Report how many lines of the records below include the word "menos". Give nothing but the number.

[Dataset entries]
_ _ _ _ _ _ _

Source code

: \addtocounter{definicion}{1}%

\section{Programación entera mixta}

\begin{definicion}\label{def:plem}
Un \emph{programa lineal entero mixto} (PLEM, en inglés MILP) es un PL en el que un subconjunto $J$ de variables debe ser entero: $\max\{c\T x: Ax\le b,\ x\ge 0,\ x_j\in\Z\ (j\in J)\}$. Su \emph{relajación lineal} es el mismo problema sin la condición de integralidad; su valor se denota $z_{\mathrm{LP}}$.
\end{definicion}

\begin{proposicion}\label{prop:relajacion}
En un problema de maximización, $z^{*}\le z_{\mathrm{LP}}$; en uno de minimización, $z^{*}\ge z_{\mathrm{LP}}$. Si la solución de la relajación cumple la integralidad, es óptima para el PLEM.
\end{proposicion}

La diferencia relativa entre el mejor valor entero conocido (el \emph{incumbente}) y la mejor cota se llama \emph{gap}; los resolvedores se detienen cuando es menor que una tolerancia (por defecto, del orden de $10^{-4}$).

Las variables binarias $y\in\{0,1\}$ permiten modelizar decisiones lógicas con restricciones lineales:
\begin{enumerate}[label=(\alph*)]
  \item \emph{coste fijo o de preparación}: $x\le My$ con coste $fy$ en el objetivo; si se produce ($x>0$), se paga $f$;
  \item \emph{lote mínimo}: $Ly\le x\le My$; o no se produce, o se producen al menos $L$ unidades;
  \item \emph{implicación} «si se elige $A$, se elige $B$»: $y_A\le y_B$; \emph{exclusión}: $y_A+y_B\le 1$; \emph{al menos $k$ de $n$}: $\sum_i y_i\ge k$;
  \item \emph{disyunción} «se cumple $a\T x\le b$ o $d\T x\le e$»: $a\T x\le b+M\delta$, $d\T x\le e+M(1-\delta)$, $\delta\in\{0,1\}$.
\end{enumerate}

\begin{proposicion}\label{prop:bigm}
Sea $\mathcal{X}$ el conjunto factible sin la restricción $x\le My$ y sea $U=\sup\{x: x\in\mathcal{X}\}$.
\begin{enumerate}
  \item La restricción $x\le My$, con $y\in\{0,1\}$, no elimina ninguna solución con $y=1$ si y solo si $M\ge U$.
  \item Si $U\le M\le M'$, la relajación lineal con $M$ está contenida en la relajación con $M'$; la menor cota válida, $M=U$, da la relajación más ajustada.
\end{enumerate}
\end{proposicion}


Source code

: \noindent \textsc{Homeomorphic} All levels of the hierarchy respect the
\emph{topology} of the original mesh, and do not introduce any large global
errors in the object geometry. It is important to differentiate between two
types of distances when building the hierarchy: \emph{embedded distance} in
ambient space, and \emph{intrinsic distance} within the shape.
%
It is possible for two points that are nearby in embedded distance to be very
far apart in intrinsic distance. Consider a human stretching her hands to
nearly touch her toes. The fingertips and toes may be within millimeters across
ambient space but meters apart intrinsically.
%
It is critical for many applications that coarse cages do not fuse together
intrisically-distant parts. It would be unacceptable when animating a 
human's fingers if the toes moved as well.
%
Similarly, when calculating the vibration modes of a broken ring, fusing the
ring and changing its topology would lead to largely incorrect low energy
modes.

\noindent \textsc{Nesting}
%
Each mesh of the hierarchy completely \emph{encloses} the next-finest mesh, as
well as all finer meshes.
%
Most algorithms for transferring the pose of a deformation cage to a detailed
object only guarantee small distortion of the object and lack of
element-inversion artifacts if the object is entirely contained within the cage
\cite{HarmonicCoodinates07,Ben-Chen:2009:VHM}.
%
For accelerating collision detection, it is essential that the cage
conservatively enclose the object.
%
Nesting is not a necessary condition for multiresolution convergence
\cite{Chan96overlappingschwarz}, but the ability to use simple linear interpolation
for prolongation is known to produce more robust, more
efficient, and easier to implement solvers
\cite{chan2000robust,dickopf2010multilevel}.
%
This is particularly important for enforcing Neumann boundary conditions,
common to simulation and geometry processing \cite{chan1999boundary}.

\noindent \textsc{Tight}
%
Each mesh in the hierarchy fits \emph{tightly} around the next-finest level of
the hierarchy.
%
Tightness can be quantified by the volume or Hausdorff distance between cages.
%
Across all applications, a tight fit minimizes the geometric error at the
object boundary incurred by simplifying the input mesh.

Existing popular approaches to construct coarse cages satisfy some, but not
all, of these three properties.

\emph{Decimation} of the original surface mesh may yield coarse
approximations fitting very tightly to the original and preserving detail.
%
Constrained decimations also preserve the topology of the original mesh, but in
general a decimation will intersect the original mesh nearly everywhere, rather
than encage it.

_ _ _ _ _ _ _

▶ _Reply_: 2